In the course of her investigation, Libby forms a partnership (and maybe something more) with dashing newspaperman, Peter Eberle, and together they uncover some unsettling secrets about the prosperous and rapidly-expanding metropolis. But will secrets from her own past spell doom for their burgeoning romance?
This is a newly-edited and lightly-revised version of the previously-published, “Murder at the Portland Variety”.
“Nineteenth-century Portland has an undercurrent of danger, with girls having disappeared from dark tunnels and the “otherness” of its Chinatown neighborhood. [The Zellniks] deftly evoke both the menace and the veneer of respectability its prominent citizens desire, introducing those on the fringes and those in the spotlight. The mystery is well-crafted and propelled by the very human characters.” – Ellen Keith, Historical Novel Society
"A solid mystery teeming with period detail. It will satisfy mystery and history fans." – Salem Statesman Journal
The setting is offbeat and interesting, a Portland OR vaudeville theater where she's a seamstress. I like the protagonist. She's plucky but not unrealistic as so many period mystery characters can be, and has an unexpected back story. She gets involved in a mystery when a dancer at the theater is found murdered in one of the tunnels under the city, and teams up with a young reporter. Her back story complicates the plot in realistic ways. A solid and entertaining story, too.

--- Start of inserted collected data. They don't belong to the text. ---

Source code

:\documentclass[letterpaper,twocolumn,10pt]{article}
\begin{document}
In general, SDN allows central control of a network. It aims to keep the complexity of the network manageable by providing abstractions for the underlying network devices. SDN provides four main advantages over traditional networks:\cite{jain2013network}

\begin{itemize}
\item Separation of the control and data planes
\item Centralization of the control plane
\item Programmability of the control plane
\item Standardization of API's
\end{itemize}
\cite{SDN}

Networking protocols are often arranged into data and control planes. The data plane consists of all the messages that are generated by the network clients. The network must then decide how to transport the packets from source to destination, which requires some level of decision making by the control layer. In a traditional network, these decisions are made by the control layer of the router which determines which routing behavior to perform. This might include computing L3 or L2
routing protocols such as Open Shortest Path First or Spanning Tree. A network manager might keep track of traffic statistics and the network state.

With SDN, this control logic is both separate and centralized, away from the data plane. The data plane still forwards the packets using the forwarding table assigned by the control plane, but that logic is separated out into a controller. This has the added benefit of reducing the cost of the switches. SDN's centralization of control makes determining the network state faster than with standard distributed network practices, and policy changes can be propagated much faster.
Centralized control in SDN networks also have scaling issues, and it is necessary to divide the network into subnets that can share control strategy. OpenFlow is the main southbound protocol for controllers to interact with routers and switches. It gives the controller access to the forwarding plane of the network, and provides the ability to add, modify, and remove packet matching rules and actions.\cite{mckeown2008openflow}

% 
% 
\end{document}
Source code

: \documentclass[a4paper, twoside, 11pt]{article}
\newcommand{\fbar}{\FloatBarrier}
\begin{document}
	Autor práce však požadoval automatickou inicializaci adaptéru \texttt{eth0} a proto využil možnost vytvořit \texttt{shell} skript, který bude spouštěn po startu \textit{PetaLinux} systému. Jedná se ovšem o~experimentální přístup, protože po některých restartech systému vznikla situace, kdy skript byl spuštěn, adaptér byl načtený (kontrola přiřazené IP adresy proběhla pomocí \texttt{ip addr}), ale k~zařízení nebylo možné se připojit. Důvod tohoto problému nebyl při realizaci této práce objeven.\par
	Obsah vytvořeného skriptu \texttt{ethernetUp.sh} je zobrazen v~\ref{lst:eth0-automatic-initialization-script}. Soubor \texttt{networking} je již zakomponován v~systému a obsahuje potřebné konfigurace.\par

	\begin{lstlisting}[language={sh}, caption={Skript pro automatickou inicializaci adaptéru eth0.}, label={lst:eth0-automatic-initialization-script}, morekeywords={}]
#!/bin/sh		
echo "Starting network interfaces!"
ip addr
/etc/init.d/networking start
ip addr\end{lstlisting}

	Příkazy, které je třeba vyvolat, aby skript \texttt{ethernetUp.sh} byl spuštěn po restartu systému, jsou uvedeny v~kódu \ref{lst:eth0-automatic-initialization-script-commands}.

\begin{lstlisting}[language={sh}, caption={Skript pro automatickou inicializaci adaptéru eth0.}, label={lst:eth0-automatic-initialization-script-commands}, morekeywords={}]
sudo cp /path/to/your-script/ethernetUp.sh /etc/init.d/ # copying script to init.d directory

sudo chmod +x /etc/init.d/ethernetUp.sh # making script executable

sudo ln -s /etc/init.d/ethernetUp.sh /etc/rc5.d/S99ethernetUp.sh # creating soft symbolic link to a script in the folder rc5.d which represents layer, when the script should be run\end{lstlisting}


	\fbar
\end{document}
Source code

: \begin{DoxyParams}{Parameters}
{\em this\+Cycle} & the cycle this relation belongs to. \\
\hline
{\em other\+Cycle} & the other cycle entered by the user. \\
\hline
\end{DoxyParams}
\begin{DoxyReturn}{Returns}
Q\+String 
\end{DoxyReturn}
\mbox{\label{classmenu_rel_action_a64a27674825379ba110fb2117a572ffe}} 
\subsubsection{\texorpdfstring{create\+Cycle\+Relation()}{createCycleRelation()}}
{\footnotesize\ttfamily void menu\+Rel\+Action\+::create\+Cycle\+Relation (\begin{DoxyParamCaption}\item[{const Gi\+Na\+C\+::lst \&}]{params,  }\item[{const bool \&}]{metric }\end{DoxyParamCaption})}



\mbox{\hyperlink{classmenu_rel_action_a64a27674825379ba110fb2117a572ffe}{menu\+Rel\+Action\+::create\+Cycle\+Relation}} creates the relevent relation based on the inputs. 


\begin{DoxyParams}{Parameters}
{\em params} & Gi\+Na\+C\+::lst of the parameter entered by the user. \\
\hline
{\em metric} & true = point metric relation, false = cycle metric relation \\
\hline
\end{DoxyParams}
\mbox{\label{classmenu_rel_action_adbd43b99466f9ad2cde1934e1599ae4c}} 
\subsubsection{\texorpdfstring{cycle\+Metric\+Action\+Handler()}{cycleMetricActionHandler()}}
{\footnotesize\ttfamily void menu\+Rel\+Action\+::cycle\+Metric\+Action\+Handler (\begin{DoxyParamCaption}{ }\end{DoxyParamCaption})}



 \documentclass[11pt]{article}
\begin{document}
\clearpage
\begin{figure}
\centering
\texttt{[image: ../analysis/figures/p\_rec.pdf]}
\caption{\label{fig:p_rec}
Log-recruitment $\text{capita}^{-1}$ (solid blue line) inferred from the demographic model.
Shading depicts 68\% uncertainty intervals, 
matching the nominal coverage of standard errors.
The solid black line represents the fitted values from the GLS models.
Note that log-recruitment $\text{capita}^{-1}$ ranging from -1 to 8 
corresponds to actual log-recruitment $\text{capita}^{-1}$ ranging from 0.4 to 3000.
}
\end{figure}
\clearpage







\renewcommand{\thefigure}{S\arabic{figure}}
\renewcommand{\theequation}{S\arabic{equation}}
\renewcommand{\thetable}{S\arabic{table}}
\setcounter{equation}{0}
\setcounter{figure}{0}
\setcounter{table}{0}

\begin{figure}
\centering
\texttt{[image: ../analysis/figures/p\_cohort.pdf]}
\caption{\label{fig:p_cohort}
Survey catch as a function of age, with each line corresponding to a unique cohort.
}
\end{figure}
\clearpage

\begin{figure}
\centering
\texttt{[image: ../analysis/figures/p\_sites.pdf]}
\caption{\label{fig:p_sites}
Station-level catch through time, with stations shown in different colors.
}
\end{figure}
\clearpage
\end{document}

Amidst a rogues gallery of murder suspects it was a joy to follow Libby Seale and her handsome, adventurous reporter-fella Peter through the 1890 alleys of Portland Oregon. The first in a series of mystery novels - "The Vaudeville Murders" is a well-crafted whodunit that explores shifting societal norms from one century into the next as it literally takes us (with quite a few unexpected twists) into the underbelly of the Victorian West Coast. Please, please give us more!